Context-Aware Object Recognition

Using other objects in scene to discern location and adjust confidence

Problem:

I know very little about machine learning and artificial intelligence. In an effort to get my feet wet in a somewhat practical way (excluding the tutorials from pytorch, etc) I wanted to see if I could create a object recognition system that wasn’t just a clone of an old paper.

Object recognition systems are already highly accurate, but one potential area for improvement could be the time it takes to recognize an object.

Solution:

The idea functions on the basis that a system recognizing objects from a smaller subset would be more accurate than a more general system.

To that end, I was thinking about a three stage system: Stage 1: A traditional CNN-based image recognition system Stage 2: Evaluate the scene or situational context based on the items identified with the highest confidence level Stage 3: Adjust the confidence of the detected objects using a probabalistic heuristic

One approach to the heuristic could be object coincidence probabilities, that is how often objects appear in the same scene or context.

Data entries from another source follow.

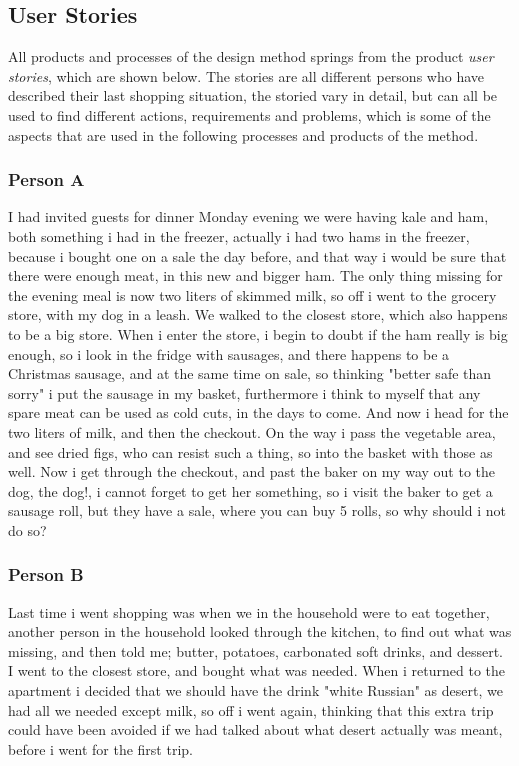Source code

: \subsection{User Stories} \label{UserStories}
All products and processes of the design method springs from the product \textit{user stories}, which are shown below. The stories are all different persons who have described their last shopping situation, the storied vary in detail, but can all be used to find different actions, requirements and problems, which is some of the aspects that are used in the following processes and products of the method.

\subsubsection{Person A}
I had invited guests for dinner Monday evening we were having kale and ham, both something i had in the freezer, actually i had two hams in the freezer, because i bought one on a sale the day before, and that way i would be sure that there were enough meat, in this new and bigger ham. The only thing missing for the evening meal is now two liters of skimmed milk, so off i went to the grocery store, with my dog in a leash. We walked to the closest store, which also happens to be a big store. When i enter the store, i begin to doubt if the ham really is big enough, so i look in the fridge with sausages, and there happens to be a Christmas sausage, and at the same time on sale, so thinking "better safe than sorry" i put the sausage in my basket, furthermore i think to myself that any spare meat can be used as cold cuts, in the days to come. And now i head for the two liters of milk, and then the checkout. On the way i pass the vegetable area, and see dried figs, who can resist such a thing, so into the basket with those as well. Now i get through the checkout, and past the baker on my way out to the dog, the dog!, i cannot forget to get her something, so i visit the baker to get a sausage roll, but they have a sale, where you can buy 5 rolls, so why should i not do so?

\subsubsection{Person B}
Last time i went shopping was when we in the household were to eat together, another person in the household looked through the kitchen, to find out what was missing, and then told me; butter, potatoes, carbonated soft drinks, and dessert. I went to the closest store, and bought what was needed. When i returned to the apartment i decided that we should have the drink "white Russian" as desert, we had all we needed except milk, so off i went again, thinking that this extra trip could have been avoided if we had talked about what desert actually was meant, before i went for the first trip.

An alternative approach would be to use a secondary classifier to identify a potential context and use that to adjust confidences based on what objects are likely to be in these contexts.

Where I’m At:

This ended up being a larger time commitment than I originally anticipated. The course I was planning to take to get a better background in machine learning was also cancelled so I’ve been relying on self study and its a bit slow going.

I’ve selected CenterNet MobileNet v2 as the first stage, and I was planning to evaluate its performance in comparison to other methods that fall within the same time horizon but I have yet to implement the other two stages.